Work request:
What is needed is a verbatim copy of each record below.
((
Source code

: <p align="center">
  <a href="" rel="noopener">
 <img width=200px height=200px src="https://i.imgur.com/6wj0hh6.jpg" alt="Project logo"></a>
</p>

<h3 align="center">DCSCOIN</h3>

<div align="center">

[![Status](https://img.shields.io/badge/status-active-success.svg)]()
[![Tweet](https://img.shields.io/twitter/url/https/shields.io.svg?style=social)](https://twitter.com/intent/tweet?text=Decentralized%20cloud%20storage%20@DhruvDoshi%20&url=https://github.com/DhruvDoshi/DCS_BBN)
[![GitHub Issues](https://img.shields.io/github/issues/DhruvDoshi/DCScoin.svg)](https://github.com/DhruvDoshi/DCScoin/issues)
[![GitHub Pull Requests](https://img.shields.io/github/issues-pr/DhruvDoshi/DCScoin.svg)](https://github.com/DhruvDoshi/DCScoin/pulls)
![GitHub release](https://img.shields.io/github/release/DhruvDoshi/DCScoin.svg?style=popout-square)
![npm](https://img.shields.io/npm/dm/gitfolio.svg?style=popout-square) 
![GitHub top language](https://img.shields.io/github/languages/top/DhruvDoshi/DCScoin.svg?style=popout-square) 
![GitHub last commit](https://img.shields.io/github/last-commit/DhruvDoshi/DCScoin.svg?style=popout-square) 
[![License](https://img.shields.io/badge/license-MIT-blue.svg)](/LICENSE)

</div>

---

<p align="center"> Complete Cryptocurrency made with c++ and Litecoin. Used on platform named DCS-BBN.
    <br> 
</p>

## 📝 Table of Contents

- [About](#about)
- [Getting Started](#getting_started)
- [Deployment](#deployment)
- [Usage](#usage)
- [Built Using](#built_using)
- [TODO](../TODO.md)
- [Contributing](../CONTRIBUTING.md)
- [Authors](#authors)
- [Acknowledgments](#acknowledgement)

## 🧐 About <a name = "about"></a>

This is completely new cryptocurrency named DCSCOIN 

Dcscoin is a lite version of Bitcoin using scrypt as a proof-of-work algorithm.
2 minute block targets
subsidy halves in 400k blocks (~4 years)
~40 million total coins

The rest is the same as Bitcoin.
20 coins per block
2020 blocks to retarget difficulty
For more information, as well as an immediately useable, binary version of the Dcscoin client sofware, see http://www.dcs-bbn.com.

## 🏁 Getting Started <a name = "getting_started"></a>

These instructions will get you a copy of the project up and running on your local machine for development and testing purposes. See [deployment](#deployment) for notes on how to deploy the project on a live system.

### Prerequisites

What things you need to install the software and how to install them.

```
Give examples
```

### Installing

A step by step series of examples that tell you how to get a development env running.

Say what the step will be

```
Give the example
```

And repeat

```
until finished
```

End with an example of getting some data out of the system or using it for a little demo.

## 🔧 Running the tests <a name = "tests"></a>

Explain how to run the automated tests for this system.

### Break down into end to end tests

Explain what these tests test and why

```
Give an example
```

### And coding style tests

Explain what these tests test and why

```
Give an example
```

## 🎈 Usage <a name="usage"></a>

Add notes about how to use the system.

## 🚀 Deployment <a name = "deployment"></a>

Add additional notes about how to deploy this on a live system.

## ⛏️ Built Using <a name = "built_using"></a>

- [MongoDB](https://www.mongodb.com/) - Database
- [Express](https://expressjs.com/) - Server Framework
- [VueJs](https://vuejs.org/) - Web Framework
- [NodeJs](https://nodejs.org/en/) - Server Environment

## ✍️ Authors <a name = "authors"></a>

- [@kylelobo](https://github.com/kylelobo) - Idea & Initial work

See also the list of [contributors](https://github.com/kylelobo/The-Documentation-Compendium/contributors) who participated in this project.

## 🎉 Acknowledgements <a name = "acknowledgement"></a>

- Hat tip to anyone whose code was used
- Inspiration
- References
))
The answer:
Source code

: <p align="center">
  <a href="" rel="noopener">
 <img width=200px height=200px src="https://i.imgur.com/6wj0hh6.jpg" alt="Project logo"></a>
</p>

<h3 align="center">DCSCOIN</h3>

<div align="center">

[![Status](https://img.shields.io/badge/status-active-success.svg)]()
[![Tweet](https://img.shields.io/twitter/url/https/shields.io.svg?style=social)](https://twitter.com/intent/tweet?text=Decentralized%20cloud%20storage%20@DhruvDoshi%20&url=https://github.com/DhruvDoshi/DCS_BBN)
[![GitHub Issues](https://img.shields.io/github/issues/DhruvDoshi/DCScoin.svg)](https://github.com/DhruvDoshi/DCScoin/issues)
[![GitHub Pull Requests](https://img.shields.io/github/issues-pr/DhruvDoshi/DCScoin.svg)](https://github.com/DhruvDoshi/DCScoin/pulls)
![GitHub release](https://img.shields.io/github/release/DhruvDoshi/DCScoin.svg?style=popout-square)
![npm](https://img.shields.io/npm/dm/gitfolio.svg?style=popout-square) 
![GitHub top language](https://img.shields.io/github/languages/top/DhruvDoshi/DCScoin.svg?style=popout-square) 
![GitHub last commit](https://img.shields.io/github/last-commit/DhruvDoshi/DCScoin.svg?style=popout-square) 
[![License](https://img.shields.io/badge/license-MIT-blue.svg)](/LICENSE)

</div>

---

<p align="center"> Complete Cryptocurrency made with c++ and Litecoin. Used on platform named DCS-BBN.
    <br> 
</p>

## 📝 Table of Contents

- [About](#about)
- [Getting Started](#getting_started)
- [Deployment](#deployment)
- [Usage](#usage)
- [Built Using](#built_using)
- [TODO](../TODO.md)
- [Contributing](../CONTRIBUTING.md)
- [Authors](#authors)
- [Acknowledgments](#acknowledgement)

## 🧐 About <a name = "about"></a>

This is completely new cryptocurrency named DCSCOIN 

Dcscoin is a lite version of Bitcoin using scrypt as a proof-of-work algorithm.
2 minute block targets
subsidy halves in 400k blocks (~4 years)
~40 million total coins

The rest is the same as Bitcoin.
20 coins per block
2020 blocks to retarget difficulty
For more information, as well as an immediately useable, binary version of the Dcscoin client sofware, see http://www.dcs-bbn.com.

## 🏁 Getting Started <a name = "getting_started"></a>

These instructions will get you a copy of the project up and running on your local machine for development and testing purposes. See [deployment](#deployment) for notes on how to deploy the project on a live system.

### Prerequisites

What things you need to install the software and how to install them.

```
Give examples
```

### Installing

A step by step series of examples that tell you how to get a development env running.

Say what the step will be

```
Give the example
```

And repeat

```
until finished
```

End with an example of getting some data out of the system or using it for a little demo.

## 🔧 Running the tests <a name = "tests"></a>

Explain how to run the automated tests for this system.

### Break down into end to end tests

Explain what these tests test and why

```
Give an example
```

### And coding style tests

Explain what these tests test and why

```
Give an example
```

## 🎈 Usage <a name="usage"></a>

Add notes about how to use the system.

## 🚀 Deployment <a name = "deployment"></a>

Add additional notes about how to deploy this on a live system.

## ⛏️ Built Using <a name = "built_using"></a>

- [MongoDB](https://www.mongodb.com/) - Database
- [Express](https://expressjs.com/) - Server Framework
- [VueJs](https://vuejs.org/) - Web Framework
- [NodeJs](https://nodejs.org/en/) - Server Environment

## ✍️ Authors <a name = "authors"></a>

- [@kylelobo](https://github.com/kylelobo) - Idea & Initial work

See also the list of [contributors](https://github.com/kylelobo/The-Documentation-Compendium/contributors) who participated in this project.

## 🎉 Acknowledgements <a name = "acknowledgement"></a>

- Hat tip to anyone whose code was used
- Inspiration
- References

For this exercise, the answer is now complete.